Problem description> Your answer must be an exact transcription of the data, with every picture omitted.

Data for review>
····················

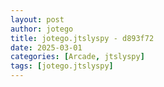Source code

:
 ```yaml
---
layout: post
author: jotego
title: jotego.jtslyspy - d893f72
date: 2025-03-01
categories: [Arcade, jtslyspy]
tags: [jotego.jtslyspy]
---
```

····················

Output of the task>
Source code

:
 ```yaml
---
layout: post
author: jotego
title: jotego.jtslyspy - d893f72
date: 2025-03-01
categories: [Arcade, jtslyspy]
tags: [jotego.jtslyspy]
---
```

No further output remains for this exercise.